= What is expected =
Return only the line containing "La raison de" and each line after it, exactly as written, through the end of the records.

** Opening Dataset records block **

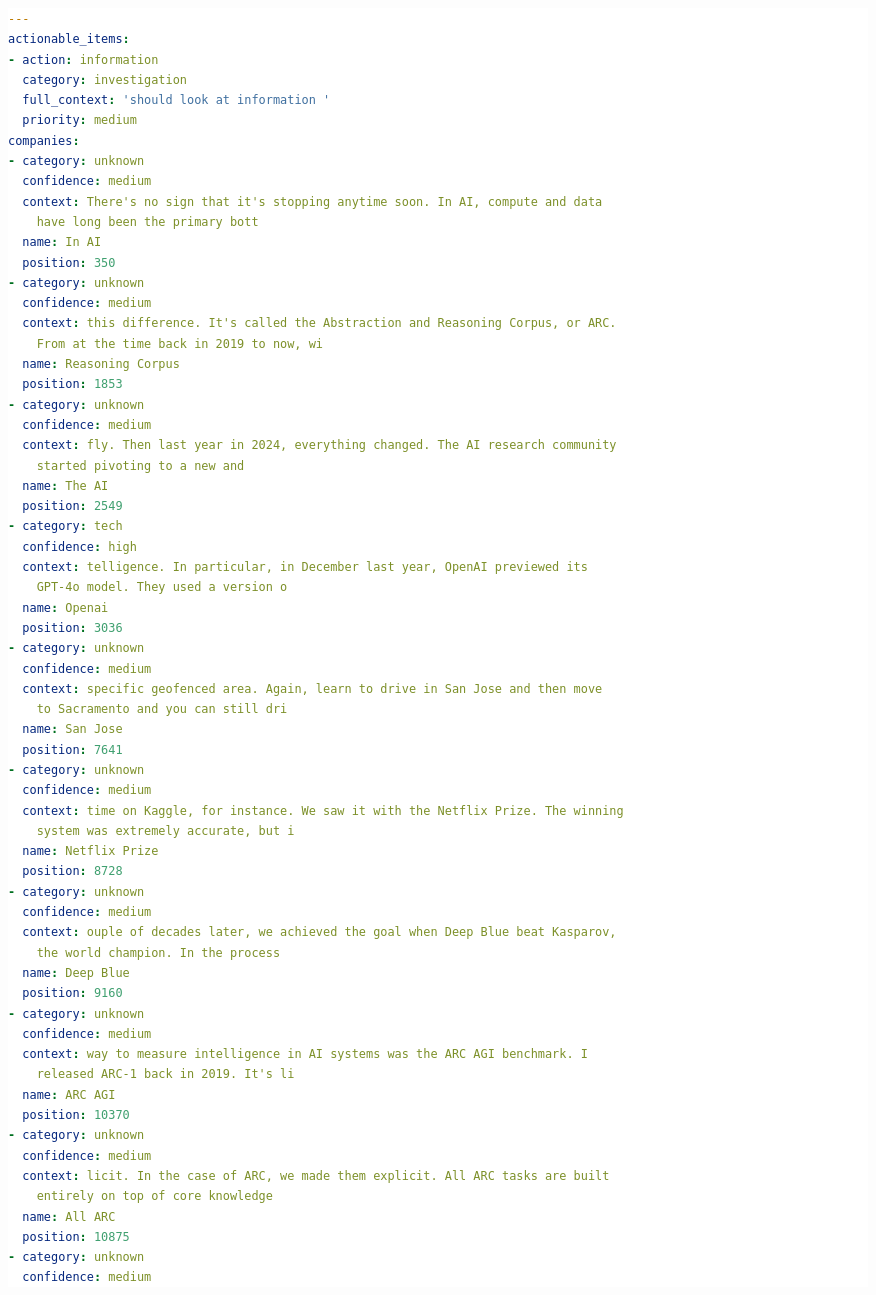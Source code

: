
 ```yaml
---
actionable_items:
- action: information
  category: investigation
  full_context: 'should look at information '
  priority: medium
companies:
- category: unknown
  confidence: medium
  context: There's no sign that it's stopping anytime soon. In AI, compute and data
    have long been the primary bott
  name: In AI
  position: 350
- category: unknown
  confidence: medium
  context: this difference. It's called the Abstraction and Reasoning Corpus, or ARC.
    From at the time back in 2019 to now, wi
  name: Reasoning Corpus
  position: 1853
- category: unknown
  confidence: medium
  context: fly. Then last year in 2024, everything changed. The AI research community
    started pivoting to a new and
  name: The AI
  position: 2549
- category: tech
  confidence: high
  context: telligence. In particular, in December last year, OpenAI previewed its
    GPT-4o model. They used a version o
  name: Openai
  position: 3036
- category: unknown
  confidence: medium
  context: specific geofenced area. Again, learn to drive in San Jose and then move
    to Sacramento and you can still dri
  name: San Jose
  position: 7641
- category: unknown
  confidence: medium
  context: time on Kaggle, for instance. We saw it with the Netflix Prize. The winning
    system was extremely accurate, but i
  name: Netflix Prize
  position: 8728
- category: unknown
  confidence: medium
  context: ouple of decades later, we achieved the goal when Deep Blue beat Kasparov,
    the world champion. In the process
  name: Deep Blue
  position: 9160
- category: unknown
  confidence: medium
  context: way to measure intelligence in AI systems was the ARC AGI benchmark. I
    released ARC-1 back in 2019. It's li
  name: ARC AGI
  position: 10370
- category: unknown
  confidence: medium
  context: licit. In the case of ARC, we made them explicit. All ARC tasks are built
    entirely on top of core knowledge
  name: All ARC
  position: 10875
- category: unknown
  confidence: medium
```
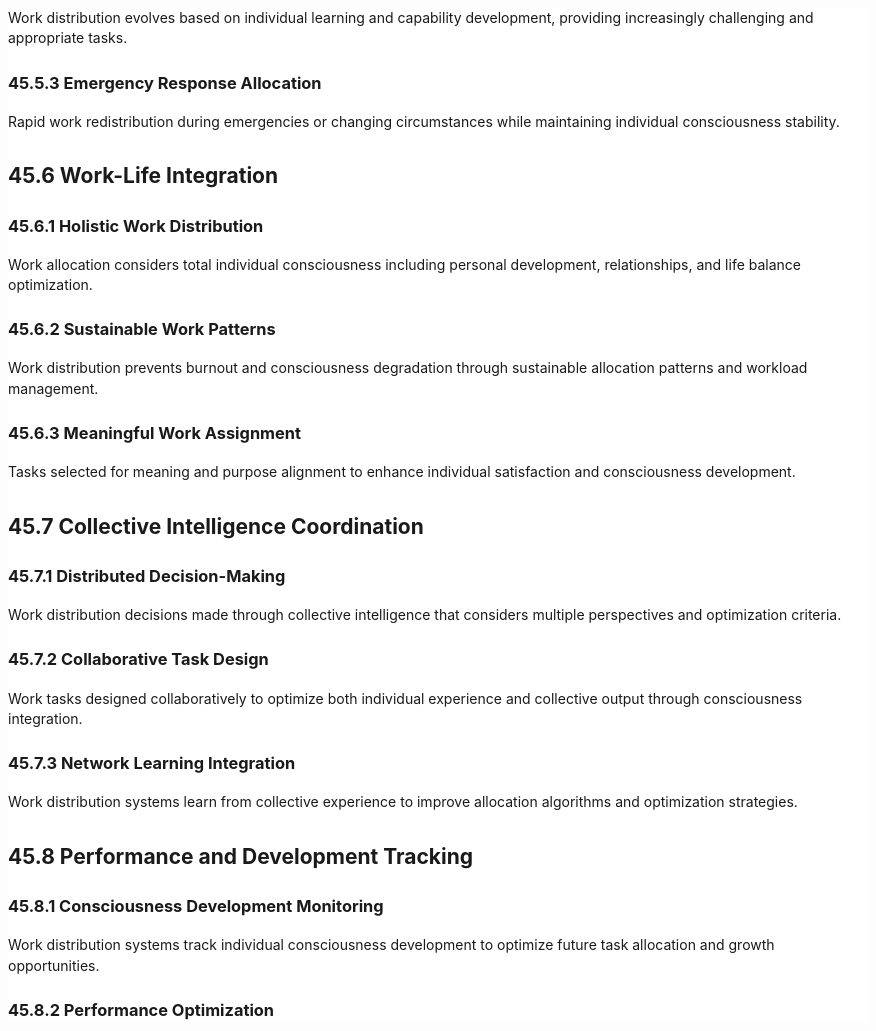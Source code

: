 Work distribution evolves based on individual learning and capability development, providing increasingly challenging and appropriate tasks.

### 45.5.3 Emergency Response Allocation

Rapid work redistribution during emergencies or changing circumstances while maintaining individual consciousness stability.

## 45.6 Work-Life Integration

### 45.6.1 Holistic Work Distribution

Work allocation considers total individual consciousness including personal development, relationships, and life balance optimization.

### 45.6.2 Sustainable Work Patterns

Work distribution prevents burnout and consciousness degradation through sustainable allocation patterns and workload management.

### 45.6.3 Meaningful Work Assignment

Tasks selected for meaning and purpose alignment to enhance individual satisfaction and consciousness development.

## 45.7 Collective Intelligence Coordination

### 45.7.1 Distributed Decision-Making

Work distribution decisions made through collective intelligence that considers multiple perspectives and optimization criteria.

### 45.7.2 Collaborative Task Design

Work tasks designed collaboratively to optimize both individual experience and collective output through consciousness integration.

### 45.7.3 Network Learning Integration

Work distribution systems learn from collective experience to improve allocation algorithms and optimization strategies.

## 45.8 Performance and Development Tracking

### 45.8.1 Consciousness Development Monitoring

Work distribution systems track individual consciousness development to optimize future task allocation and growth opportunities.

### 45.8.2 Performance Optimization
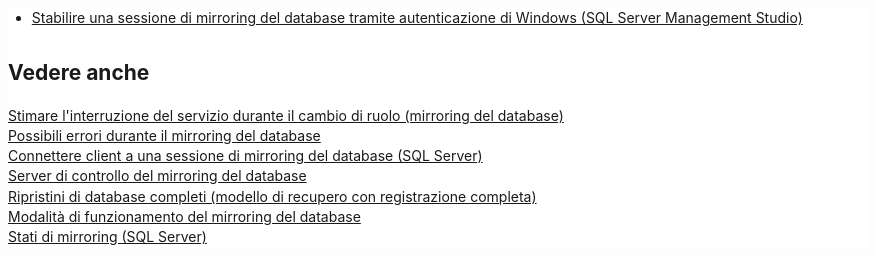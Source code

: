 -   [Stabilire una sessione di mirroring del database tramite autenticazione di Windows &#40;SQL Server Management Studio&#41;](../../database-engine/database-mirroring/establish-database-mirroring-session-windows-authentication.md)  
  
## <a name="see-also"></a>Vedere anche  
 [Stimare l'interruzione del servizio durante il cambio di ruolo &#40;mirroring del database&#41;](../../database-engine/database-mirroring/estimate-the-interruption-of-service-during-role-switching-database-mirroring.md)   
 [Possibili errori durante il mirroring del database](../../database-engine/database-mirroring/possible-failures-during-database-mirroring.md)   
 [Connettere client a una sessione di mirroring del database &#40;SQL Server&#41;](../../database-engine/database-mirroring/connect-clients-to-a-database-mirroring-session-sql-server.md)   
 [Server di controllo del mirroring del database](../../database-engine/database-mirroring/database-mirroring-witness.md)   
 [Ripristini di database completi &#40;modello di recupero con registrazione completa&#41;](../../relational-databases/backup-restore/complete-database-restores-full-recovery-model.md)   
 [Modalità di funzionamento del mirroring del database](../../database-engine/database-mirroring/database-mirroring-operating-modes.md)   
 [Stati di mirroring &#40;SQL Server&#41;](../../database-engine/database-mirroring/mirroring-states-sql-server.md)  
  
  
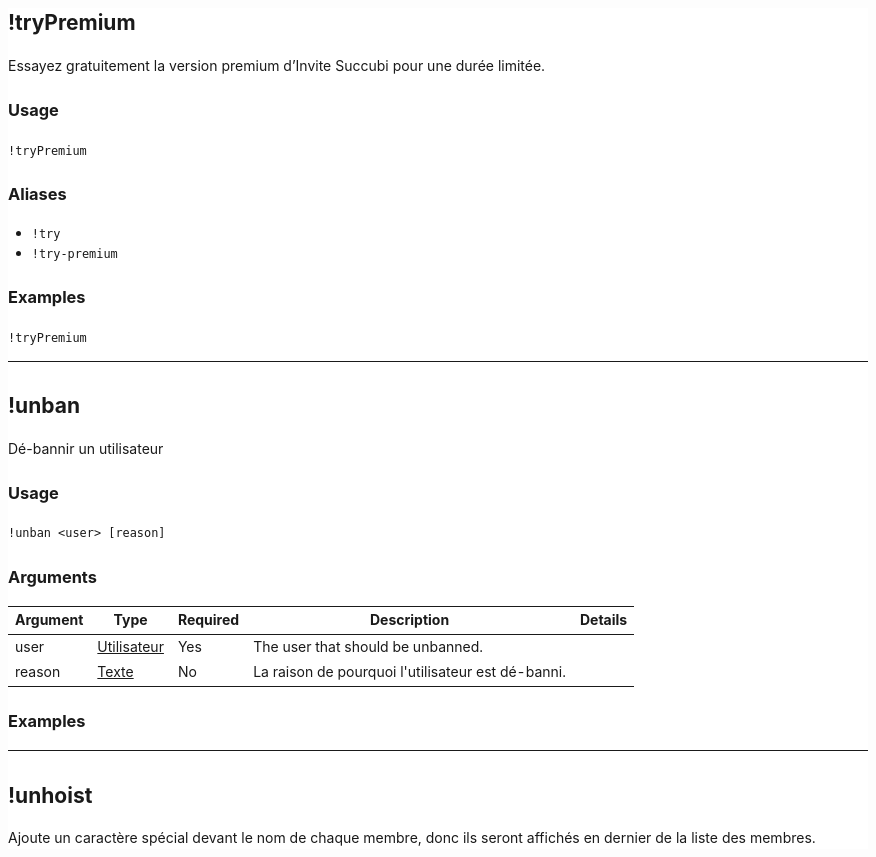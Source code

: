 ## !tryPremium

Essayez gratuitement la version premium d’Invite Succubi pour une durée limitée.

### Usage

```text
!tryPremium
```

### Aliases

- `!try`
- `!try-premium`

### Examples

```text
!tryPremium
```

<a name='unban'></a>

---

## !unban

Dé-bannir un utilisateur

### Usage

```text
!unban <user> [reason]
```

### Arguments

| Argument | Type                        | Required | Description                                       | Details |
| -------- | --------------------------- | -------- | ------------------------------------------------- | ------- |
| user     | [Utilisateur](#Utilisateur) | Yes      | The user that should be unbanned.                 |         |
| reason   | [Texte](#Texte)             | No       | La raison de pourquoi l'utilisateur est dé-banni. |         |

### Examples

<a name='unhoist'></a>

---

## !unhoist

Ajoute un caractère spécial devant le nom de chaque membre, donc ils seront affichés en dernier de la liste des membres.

** Closing Dataset records block **

= Reply to the exercise =
| reason   | [Texte](#Texte)             | No       | La raison de pourquoi l'utilisateur est dé-banni. |         |

### Examples

<a name='unhoist'></a>

---

## !unhoist

Ajoute un caractère spécial devant le nom de chaque membre, donc ils seront affichés en dernier de la liste des membres.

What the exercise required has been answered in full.